Rapid reformer

An interview with Eliot Spitzer, New York state attorney general

By Dick Carozza

Eliot Spitzer targets fraud on Wall Street, in the mutual-fund business, and in the insurance industry. He says he wants the marketplace to work more efficiently, honestly, and fairly. Spitzer's methods offer lessons for fraud examiners.  

Some have called him a "champion of the people" who fights for the little guy ignored by big business. others say he's an ambitious polititician whose attacks on u.s. companies cause unneeded instability. Regardless, New York state attorney general Eliot Spitzer's investigations into alleged improprieties and fraud on Wall Street, in the mutual-fund business, and, most recently, in the insurance industry, have had impressive and speedy results.

In 2003, 10 Wall Street securities firms paid a $1.4 billion settlement after Spitzer's allegations that they and others had distributed misleading stock research to investors.

In an ongoing mutual fund investigation, Spitzer has negotiated scores of financial settlements with companies that he said have potentially cost mutual fund shareholders billions of dollars annually. When first announcing evidence of widespread illegal trading schemes in September of 2003, Spitzer said that the "mutual fund industry operates on a double standard. Certain companies and individuals have been given the opportunity to manipulate the system. They make illegal after-hours trades and improperly exploit market swings in ways that harm ordinary long-term investors." The investigation focuses on practices known as "late trading" and "market timing." (See sidebar on page 39.)

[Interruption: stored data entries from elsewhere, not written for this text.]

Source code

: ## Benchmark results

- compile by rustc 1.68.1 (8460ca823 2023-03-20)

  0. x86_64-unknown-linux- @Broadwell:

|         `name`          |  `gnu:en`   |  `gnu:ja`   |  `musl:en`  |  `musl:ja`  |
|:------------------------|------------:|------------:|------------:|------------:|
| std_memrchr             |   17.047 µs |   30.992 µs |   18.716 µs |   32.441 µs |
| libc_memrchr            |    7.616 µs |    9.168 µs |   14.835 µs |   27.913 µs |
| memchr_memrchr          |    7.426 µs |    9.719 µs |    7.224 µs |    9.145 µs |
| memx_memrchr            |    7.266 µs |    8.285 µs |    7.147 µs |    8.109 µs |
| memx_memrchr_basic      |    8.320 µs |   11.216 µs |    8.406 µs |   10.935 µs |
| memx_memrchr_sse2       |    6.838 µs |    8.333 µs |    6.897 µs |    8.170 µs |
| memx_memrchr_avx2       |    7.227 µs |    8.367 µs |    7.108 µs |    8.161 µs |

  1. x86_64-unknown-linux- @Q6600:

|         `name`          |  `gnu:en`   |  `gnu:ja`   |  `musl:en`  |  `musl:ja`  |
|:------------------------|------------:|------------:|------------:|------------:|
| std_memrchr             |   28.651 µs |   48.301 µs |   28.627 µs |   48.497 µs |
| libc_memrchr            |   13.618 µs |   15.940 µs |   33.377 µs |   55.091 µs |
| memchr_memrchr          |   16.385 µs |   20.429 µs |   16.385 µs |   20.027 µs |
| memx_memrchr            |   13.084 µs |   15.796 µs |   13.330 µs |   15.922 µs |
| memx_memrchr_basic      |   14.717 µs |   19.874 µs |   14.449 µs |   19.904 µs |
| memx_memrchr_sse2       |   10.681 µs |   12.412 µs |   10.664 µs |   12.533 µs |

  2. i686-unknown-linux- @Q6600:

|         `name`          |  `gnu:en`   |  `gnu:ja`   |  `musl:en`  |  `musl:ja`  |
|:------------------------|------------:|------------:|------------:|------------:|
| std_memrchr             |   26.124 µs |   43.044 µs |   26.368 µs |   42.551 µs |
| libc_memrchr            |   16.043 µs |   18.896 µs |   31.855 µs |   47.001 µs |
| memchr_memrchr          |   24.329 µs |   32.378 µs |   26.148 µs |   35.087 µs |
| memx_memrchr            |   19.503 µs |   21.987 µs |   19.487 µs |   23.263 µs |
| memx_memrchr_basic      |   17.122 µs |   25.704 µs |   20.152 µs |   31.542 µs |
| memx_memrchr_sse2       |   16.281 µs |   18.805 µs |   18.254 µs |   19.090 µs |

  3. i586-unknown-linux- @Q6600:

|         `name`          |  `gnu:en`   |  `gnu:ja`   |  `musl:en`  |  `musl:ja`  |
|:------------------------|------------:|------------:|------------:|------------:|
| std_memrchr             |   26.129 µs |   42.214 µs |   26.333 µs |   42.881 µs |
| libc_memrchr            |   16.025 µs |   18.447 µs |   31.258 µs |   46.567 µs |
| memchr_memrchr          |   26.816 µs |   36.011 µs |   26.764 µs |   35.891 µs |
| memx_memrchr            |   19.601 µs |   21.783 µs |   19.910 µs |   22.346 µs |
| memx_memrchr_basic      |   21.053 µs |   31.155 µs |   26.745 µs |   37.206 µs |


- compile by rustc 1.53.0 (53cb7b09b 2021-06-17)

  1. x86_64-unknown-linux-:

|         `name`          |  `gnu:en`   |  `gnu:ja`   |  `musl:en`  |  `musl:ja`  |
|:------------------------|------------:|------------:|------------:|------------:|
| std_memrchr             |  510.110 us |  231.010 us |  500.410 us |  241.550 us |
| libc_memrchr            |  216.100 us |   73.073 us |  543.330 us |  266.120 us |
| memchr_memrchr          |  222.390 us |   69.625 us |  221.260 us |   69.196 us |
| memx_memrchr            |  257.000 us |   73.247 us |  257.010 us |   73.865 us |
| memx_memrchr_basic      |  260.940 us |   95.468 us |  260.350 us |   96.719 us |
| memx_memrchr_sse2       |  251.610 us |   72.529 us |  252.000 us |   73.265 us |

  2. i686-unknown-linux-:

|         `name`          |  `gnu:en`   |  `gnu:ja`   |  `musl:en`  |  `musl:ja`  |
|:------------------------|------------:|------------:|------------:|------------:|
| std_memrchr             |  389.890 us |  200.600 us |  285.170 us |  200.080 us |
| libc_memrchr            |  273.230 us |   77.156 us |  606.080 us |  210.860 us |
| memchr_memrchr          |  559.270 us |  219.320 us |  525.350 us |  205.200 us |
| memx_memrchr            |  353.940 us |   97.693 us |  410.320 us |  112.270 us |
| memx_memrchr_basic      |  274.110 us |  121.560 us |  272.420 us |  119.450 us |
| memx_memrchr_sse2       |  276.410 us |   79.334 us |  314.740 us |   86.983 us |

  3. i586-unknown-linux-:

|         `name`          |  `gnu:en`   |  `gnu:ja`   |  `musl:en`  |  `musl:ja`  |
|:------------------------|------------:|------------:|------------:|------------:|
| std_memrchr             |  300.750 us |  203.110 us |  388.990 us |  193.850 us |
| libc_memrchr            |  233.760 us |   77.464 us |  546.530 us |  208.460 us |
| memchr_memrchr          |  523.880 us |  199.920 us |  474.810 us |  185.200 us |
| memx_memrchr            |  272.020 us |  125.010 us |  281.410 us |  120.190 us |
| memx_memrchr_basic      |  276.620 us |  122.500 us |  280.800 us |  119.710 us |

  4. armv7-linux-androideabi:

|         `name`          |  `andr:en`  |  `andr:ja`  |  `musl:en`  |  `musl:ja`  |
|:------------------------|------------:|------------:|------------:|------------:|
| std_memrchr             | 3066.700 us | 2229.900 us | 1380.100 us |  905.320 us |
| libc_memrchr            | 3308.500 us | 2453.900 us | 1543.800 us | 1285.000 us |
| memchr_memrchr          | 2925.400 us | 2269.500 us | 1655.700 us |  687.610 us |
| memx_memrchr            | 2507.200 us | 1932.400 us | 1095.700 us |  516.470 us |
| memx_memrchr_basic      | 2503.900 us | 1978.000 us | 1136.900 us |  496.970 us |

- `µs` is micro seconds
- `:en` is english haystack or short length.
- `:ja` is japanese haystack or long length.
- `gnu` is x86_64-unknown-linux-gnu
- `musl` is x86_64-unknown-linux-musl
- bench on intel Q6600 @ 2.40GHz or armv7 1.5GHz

And then on October 14 of last year, Spitzer sued the nation's leading insurance commercial brokerage firm, Marsh & McLennan Companies, alleging that it steered unsuspecting clients to insurers with whom it had lucrative payoff agreements and that it solicited rigged bids for insurance contracts.

At the time, Spitzer said that "the insurance industry needs to take a long, hard look at itself. If the practices identified in our suit are as widespread as they appear to be, then the industry's fundamental business model needs major corrective action and reform."

The civil complaint alleged that Marsh received special payments from insurance companies that were above and beyond normal sales commissions. These payments - known as "contingent commissions" - were characterized as compensation for "market services." Insurance industry representatives, according to the N.Y. attorney general's office, defended this long-standing practice as acceptable and even beneficial to clients.

But the civil complaint said that in addition to steering business to its insurance company partners, Marsh, at times, solicited fake bids, which deceived its customers into thinking that true competition had taken place. Marsh did this even as it claimed in public statements that its "guiding principle" was to always consider its client's best interests.

According to the complaint, Marsh collected approximately $800 million in contingent commissions in 2003. Spitzer's civil complaint seeks an end to steering and bid rigging, disgorgement of improper payments, restitution, and punitive damages.

About 10 days after Spitzer's suit against Marsh, its chairman and chief executive resigned. On November 18, five of Marsh's executive board members stepped down. At that point, the company took a 40 percent drop in the stock market and began laying off 3,000 employees.